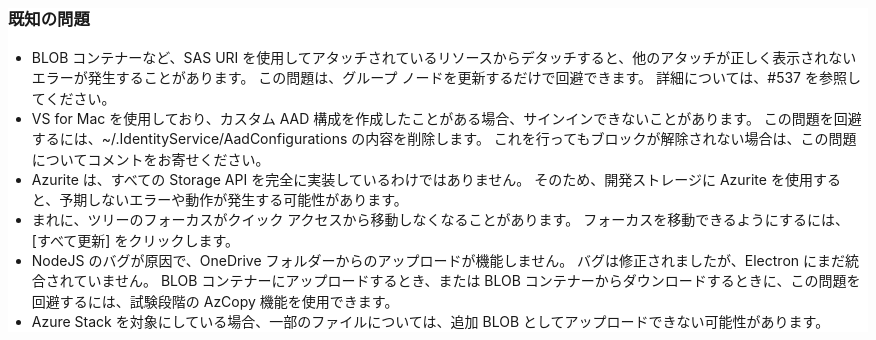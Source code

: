 ### <a name="known-issues"></a>既知の問題

* BLOB コンテナーなど、SAS URI を使用してアタッチされているリソースからデタッチすると、他のアタッチが正しく表示されないエラーが発生することがあります。 この問題は、グループ ノードを更新するだけで回避できます。 詳細については、#537 を参照してください。
* VS for Mac を使用しており、カスタム AAD 構成を作成したことがある場合、サインインできないことがあります。 この問題を回避するには、~/.IdentityService/AadConfigurations の内容を削除します。 これを行ってもブロックが解除されない場合は、この問題についてコメントをお寄せください。
* Azurite は、すべての Storage API を完全に実装しているわけではありません。 そのため、開発ストレージに Azurite を使用すると、予期しないエラーや動作が発生する可能性があります。
* まれに、ツリーのフォーカスがクイック アクセスから移動しなくなることがあります。 フォーカスを移動できるようにするには、[すべて更新] をクリックします。
* NodeJS のバグが原因で、OneDrive フォルダーからのアップロードが機能しません。 バグは修正されましたが、Electron にまだ統合されていません。 BLOB コンテナーにアップロードするとき、または BLOB コンテナーからダウンロードするときに、この問題を回避するには、試験段階の AzCopy 機能を使用できます。
* Azure Stack を対象にしている場合、一部のファイルについては、追加 BLOB としてアップロードできない可能性があります。
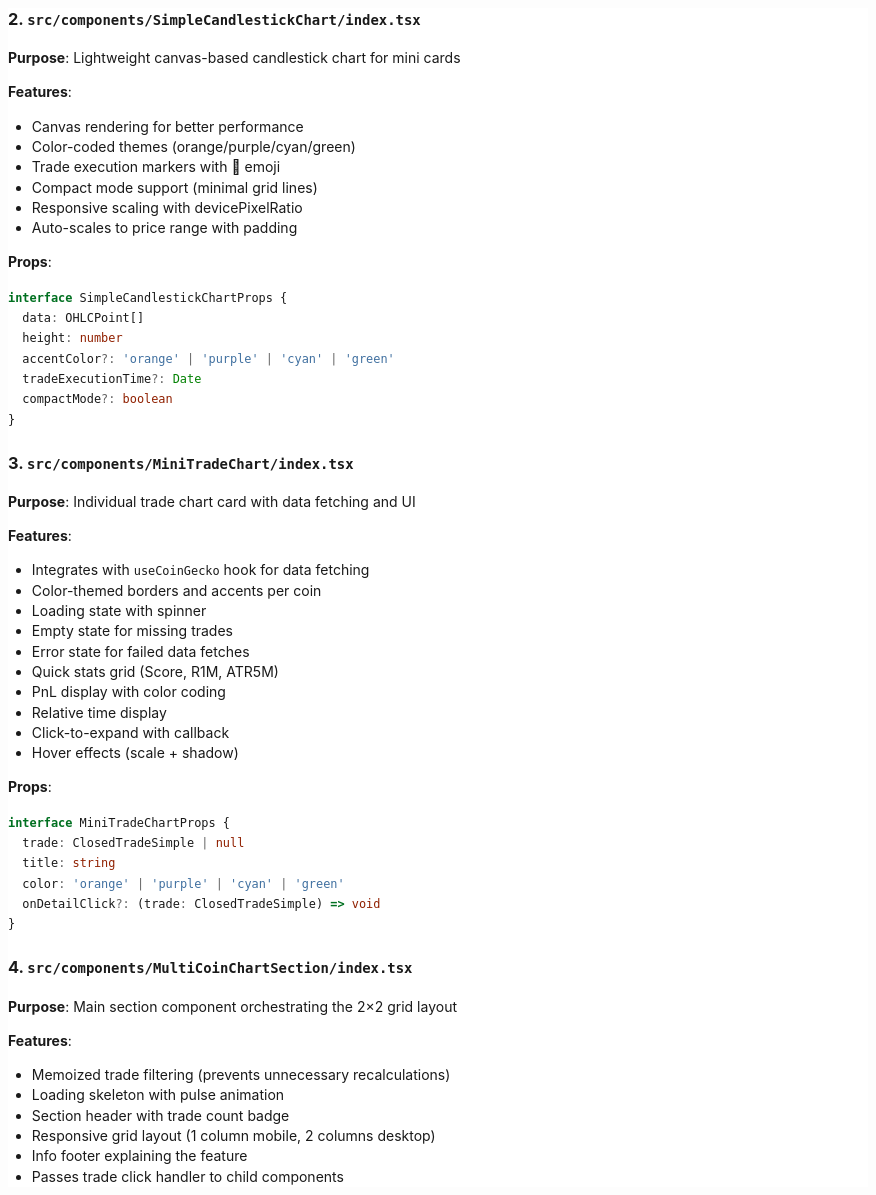 ### 2. `src/components/SimpleCandlestickChart/index.tsx`
**Purpose**: Lightweight canvas-based candlestick chart for mini cards

**Features**:
- Canvas rendering for better performance
- Color-coded themes (orange/purple/cyan/green)
- Trade execution markers with 🎯 emoji
- Compact mode support (minimal grid lines)
- Responsive scaling with devicePixelRatio
- Auto-scales to price range with padding

**Props**:
```typescript
interface SimpleCandlestickChartProps {
  data: OHLCPoint[]
  height: number
  accentColor?: 'orange' | 'purple' | 'cyan' | 'green'
  tradeExecutionTime?: Date
  compactMode?: boolean
}
```

### 3. `src/components/MiniTradeChart/index.tsx`
**Purpose**: Individual trade chart card with data fetching and UI

**Features**:
- Integrates with `useCoinGecko` hook for data fetching
- Color-themed borders and accents per coin
- Loading state with spinner
- Empty state for missing trades
- Error state for failed data fetches
- Quick stats grid (Score, R1M, ATR5M)
- PnL display with color coding
- Relative time display
- Click-to-expand with callback
- Hover effects (scale + shadow)

**Props**:
```typescript
interface MiniTradeChartProps {
  trade: ClosedTradeSimple | null
  title: string
  color: 'orange' | 'purple' | 'cyan' | 'green'
  onDetailClick?: (trade: ClosedTradeSimple) => void
}
```

### 4. `src/components/MultiCoinChartSection/index.tsx`
**Purpose**: Main section component orchestrating the 2×2 grid layout

**Features**:
- Memoized trade filtering (prevents unnecessary recalculations)
- Loading skeleton with pulse animation
- Section header with trade count badge
- Responsive grid layout (1 column mobile, 2 columns desktop)
- Info footer explaining the feature
- Passes trade click handler to child components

• **Problem requirements**:
Scan the records for the string "Loading". Copy each line in which it appears.

• **Answer space**:
- Loading state with spinner
- Loading skeleton with pulse animation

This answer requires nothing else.